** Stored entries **
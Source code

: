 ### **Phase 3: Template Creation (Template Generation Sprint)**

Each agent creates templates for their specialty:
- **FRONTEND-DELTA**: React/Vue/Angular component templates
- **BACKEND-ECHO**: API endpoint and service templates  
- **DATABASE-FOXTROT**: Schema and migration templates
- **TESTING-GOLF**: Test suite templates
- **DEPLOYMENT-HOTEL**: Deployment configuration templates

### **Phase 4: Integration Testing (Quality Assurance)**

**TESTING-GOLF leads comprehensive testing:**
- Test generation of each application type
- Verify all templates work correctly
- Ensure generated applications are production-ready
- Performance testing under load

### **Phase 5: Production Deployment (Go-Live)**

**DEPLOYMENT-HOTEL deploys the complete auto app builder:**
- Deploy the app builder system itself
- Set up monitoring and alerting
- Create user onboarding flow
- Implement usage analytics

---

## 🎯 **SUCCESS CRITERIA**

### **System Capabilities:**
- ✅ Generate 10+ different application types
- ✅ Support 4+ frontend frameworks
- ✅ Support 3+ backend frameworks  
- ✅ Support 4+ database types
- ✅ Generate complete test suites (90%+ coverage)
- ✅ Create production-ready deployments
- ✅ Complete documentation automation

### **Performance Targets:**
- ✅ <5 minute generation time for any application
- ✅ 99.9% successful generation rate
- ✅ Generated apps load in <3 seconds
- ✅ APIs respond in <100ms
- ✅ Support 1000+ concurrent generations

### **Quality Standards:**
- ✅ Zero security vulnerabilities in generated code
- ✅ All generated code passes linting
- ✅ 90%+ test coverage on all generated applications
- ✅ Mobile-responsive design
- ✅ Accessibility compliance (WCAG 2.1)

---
--
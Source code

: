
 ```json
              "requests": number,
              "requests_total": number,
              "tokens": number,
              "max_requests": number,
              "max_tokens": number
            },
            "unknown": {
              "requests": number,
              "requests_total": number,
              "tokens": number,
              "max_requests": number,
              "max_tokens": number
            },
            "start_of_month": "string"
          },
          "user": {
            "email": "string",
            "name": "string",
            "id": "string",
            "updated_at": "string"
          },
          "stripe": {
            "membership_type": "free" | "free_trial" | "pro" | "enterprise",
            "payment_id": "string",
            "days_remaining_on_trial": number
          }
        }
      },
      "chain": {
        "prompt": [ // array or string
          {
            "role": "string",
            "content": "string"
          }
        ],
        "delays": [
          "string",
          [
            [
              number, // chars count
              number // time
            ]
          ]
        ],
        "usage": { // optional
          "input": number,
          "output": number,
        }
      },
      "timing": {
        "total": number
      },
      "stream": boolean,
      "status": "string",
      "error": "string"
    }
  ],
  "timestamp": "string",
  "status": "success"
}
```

** Task instructions **
All lines of the records containing "code" should be shown.

** Answer for this exercise **
Source code
- ✅ Zero security vulnerabilities in generated code
- ✅ All generated code passes linting
Source code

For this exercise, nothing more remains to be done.